Yuval Steinitz, his cabinet minister who monitors the Iranian nuclear program, said Israel would continue to push to cancel or at least improve the deal as it is finalized ahead of a June 30 deadline.
Last month, Netanyahu harshly criticized the emerging agreement in a speech to the U.S. Congress, enraging the White House because the visit was arranged behind its back with Republican lawmakers.
But the speech, and furious Israeli lobbying to other participants in the Iran talks, appeared to have made little difference.
Britain, Germany, France, and Italy - all key European allies and all directly or indirectly involved in the negotiations in Switzerland- welcomed the deal.

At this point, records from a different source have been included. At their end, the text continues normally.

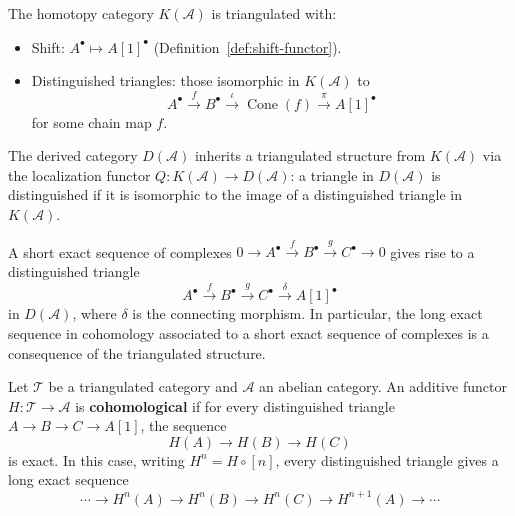 \begin{theorem}\label{thm:K-A-triangulated}
The homotopy category $K(\mathcal{A})$ is triangulated with:
\begin{itemize}
    \item Shift: $A^\bullet \mapsto A[1]^\bullet$ (Definition~\ref{def:shift-functor}).
    \item Distinguished triangles: those isomorphic in $K(\mathcal{A})$ to
    \[
        A^\bullet \xrightarrow{f} B^\bullet \xrightarrow{\iota} \operatorname{Cone}(f)
        \xrightarrow{\pi} A[1]^\bullet
    \]
    for some chain map $f$.
\end{itemize}
\end{theorem}

\begin{theorem}\label{thm:D-A-triangulated}
The derived category $D(\mathcal{A})$ inherits a triangulated structure from $K(\mathcal{A})$
via the localization functor $Q \colon K(\mathcal{A}) \to D(\mathcal{A})$: a triangle in
$D(\mathcal{A})$ is distinguished if it is isomorphic to the image of a distinguished
triangle in $K(\mathcal{A})$.
\end{theorem}

\begin{proposition}\label{prop:ses-to-triangle}
A short exact sequence of complexes $0 \to A^\bullet \xrightarrow{f} B^\bullet
\xrightarrow{g} C^\bullet \to 0$ gives rise to a distinguished triangle
\[
    A^\bullet \xrightarrow{f} B^\bullet \xrightarrow{g} C^\bullet
    \xrightarrow{\delta} A[1]^\bullet
\]
in $D(\mathcal{A})$, where $\delta$ is the connecting morphism. In particular, the
long exact sequence in cohomology associated to a short exact sequence of complexes
is a consequence of the triangulated structure.
\end{proposition}

\begin{proposition}\label{prop:cohomological-functor}
Let $\mathcal{T}$ be a triangulated category and $\mathcal{A}$ an abelian category.
An additive functor $H \colon \mathcal{T} \to \mathcal{A}$ is \textbf{cohomological} if
for every distinguished triangle $A \to B \to C \to A[1]$, the sequence
\[
    H(A) \longrightarrow H(B) \longrightarrow H(C)
\]
is exact. In this case, writing $H^n = H \circ [n]$, every distinguished triangle
gives a long exact sequence
\[
    \cdots \to H^n(A) \to H^n(B) \to H^n(C) \to H^{n+1}(A) \to \cdots
\]
\end{proposition}

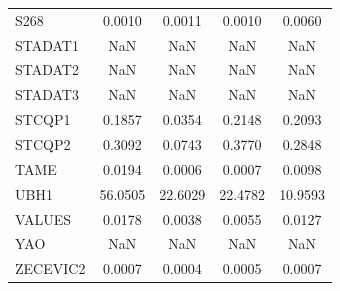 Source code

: \begin{longtable}{lcccc}
S268     &   0.0010 &   0.0011 &     0.0010 &   0.0060 \\
STADAT1  &      NaN &      NaN &        NaN &      NaN \\
STADAT2  &      NaN &      NaN &        NaN &      NaN \\
STADAT3  &      NaN &      NaN &        NaN &      NaN \\
STCQP1   &   0.1857 &   0.0354 &     0.2148 &   0.2093 \\
STCQP2   &   0.3092 &   0.0743 &     0.3770 &   0.2848 \\
TAME     &   0.0194 &   0.0006 &     0.0007 &   0.0098 \\
UBH1     &  56.0505 &  22.6029 &    22.4782 &  10.9593 \\
VALUES   &   0.0178 &   0.0038 &     0.0055 &   0.0127 \\
YAO      &      NaN &      NaN &        NaN &      NaN \\
ZECEVIC2 &   0.0007 &   0.0004 &     0.0005 &   0.0007 \\
\end{longtable}
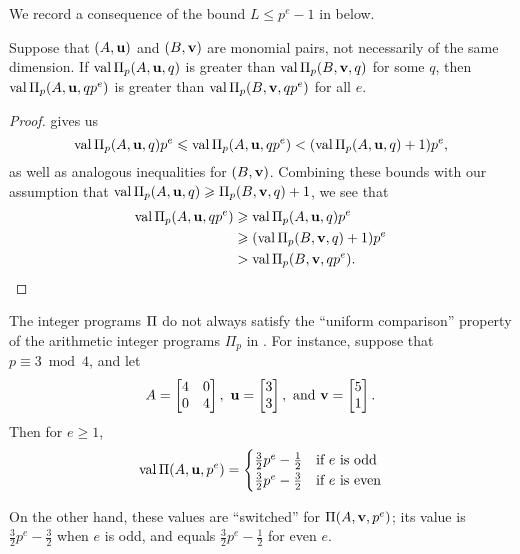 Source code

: \documentclass{amsart}
\begin{document}
We record a consequence of the bound $L \leq p^e-1$ in  below.

\begin{corollary}
   \label{cor: mu comparison}
   Suppose that $(A,\mathbf{u})$ and $(B,\mathbf{v})$ are monomial pairs, not necessarily of the same dimension.
   If $\operatorname{val} \Pi_p(A, \mathbf{u}, q)$ is greater than $\operatorname{val} \Pi_p(B, \mathbf{v}, q)$ for some $q$, then $\operatorname{val} \Pi_p(A, \mathbf{u}, qp^e)$ is greater than $\operatorname{val} \Pi_p(B, \mathbf{v}, qp^e)$ for all $e$.
\end{corollary}

\begin{proof}
    gives us
   \begin{equation*}
      \operatorname{val} \Pi_p(A, \mathbf{u},q)p^e \leqslant \operatorname{val} \Pi_p(A, \mathbf{u}, qp^e) < (\operatorname{val} \Pi_p(A, \mathbf{u}, q)+1)p^e,
   \end{equation*}
   as well as analogous inequalities for $(B,\mathbf{v})$.
   Combining these bounds with our assumption that $\operatorname{val} \Pi_p(A, \mathbf{u}, q) \geqslant \Pi_p(B, \mathbf{v}, q) + 1$, we see that
   \begin{align*}
     \operatorname{val} \Pi_p(A, \mathbf{u}, qp^e)  &\geqslant \operatorname{val} \Pi_p(A, \mathbf{u}, q)  p^e \\
                                  &\geqslant (\operatorname{val} \Pi_p(B, \mathbf{v}, q)+1) p^e \\
                                  & > \operatorname{val} \Pi_p(B, \mathbf{v}, qp^e). \qedhere
   \end{align*}
\end{proof}

\begin{remark}
The integer programs $\Pi$ do not always satisfy the ``uniform comparison'' property of the arithmetic integer programs $\Pi_p$ in  .
For instance, suppose that $p \equiv 3 \bmod 4$, and let
\[
 A = \begin{bmatrix} 4 & 0 \\ 0 & 4\end{bmatrix},  \
 \mathbf{u} = \begin{bmatrix}3\\ 3\end{bmatrix}, \text{ and }
 \mathbf{v} = \begin{bmatrix}5 \\ 1\end{bmatrix}.
\]
Then for $e \geq 1$,
\[
\operatorname{val}\Pi(A, \mathbf{u}, p^e) = \begin{cases}
\frac{3}{2}p^e - \frac{1}{2} & \text{if } e \text{ is odd} \\
\frac{3}{2}p^e - \frac{3}{2} & \text{if } e \text{ is even}
\end{cases}
\]

\noindent On the other hand, these values are ``switched'' for $\Pi(A, \mathbf{v}, p^e)$; its value is $\frac{3}{2}p^e - \frac{3}{2}$ when $e$ is odd, and
equals $\frac{3}{2}p^e - \frac{1}{2}$ for even $e$.
\end{remark}
\end{document}
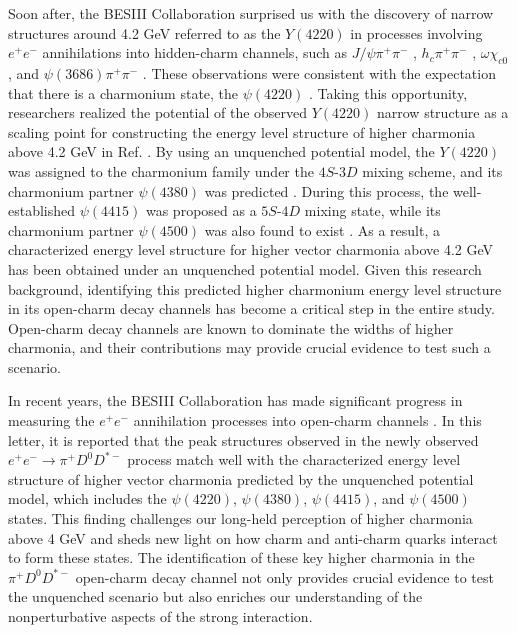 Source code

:\documentclass[prl,twocolumn,floatfix,amsmath,nofootinbib,amssymb,floatfix]{revtex4}
\begin{document}
Soon after, the BESIII Collaboration surprised us with the discovery of narrow structures around 4.2 GeV referred to as the $Y(4220)$ in processes involving $e^+e^-$ annihilations into hidden-charm channels, such as $J/\psi\pi^+\pi^-$ \cite{BESIII:2016bnd}, $h_c\pi^+\pi^-$ \cite{BESIII:2016adj}, $\omega\chi_{c0}$ \cite{BESIII:2019gjc}, and $\psi(3686)\pi^+\pi^-$ \cite{BESIII:2017tqk}. These observations were consistent with the expectation that there is a charmonium state, the $\psi(4220)$ \cite{Chen:2014sra}. Taking this opportunity, researchers realized the potential of the observed $Y(4220)$ narrow structure as a scaling point for constructing the energy level structure of higher charmonia above 4.2 GeV in Ref. \cite{Wang:2019mhs}. By using an unquenched potential model, the $Y(4220)$ was assigned to the charmonium family under the $4S$-$3D$ mixing scheme, and its charmonium partner $\psi(4380)$ was predicted \cite{Wang:2019mhs}. During this process, the well-established $\psi(4415)$ was proposed as a $5S$-$4D$ mixing state, while its charmonium partner $\psi(4500)$ was also found to exist \cite{Wang:2019mhs,Wang:2022jxj}. As a result, a characterized energy level structure for higher vector charmonia above 4.2 GeV has been obtained under an unquenched potential model. Given this research background, identifying this predicted higher charmonium energy level structure in its open-charm decay channels has become a critical step in the entire study. Open-charm decay channels are known to dominate the widths of higher charmonia, and their contributions may provide crucial evidence to test such a scenario.


In recent years, the BESIII Collaboration has made significant progress in measuring the $e^+e^-$ annihilation processes into open-charm channels \cite{BESIII:2018iea,BESIII:2021yvc,BESIII:2022quc,BESIII:2023cmv,BESIII:2023wsc}. In this letter, it is reported that the peak structures observed in the newly observed $e^+e^-\to \pi^+ D^0 D^{*-}$ process match well with the characterized energy level structure of higher vector charmonia predicted by the unquenched potential model, which includes the $\psi(4220)$, $\psi(4380)$, $\psi(4415)$, and $\psi(4500)$ states. This finding challenges our long-held perception of higher charmonia above 4 GeV and sheds new light on how charm and anti-charm quarks interact to form these states. The identification of these key higher charmonia in the $\pi^+ D^0 D^{*-}$ open-charm decay channel not only provides crucial evidence to test the unquenched scenario but also enriches our understanding of the nonperturbative aspects of the strong interaction.
\end{document}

"We are closer than ever to an agreement that makes it impossible for Iran to possess nuclear weapons," German Chancellor Angela Merkel said. "That is a great credit to all negotiating partners."
French President Francois Hollande saluted the work of the foreign ministers, but cautioned that sanctions remained on the horizon if the final agreement set for June 30 were not respected.
Russia, another participant in the talks, said the deal could have a "positive influence" on the region. U.N. Secretary-General Ban Ki-moon said the framework "paves the way" for a historic agreement that could "contribute to peace and stability in the region."
In Washington, Obama, who has had a rocky relationship with Netanyahu over Iran and other matters, tried to soothe Israeli concerns. At a news conference, he called the deal "the best option" for preventing Iran from developing a nuclear weapon.
In his phone call with Netanyahu, Obama said the framework would bring a deal "that cuts off all of Iran's pathways to a bomb," according to the White House. It said the deal "in no way diminishes" U.S. concerns about "Iran's sponsorship of terrorism and threats toward Israel" or America's commitment to Israel's security.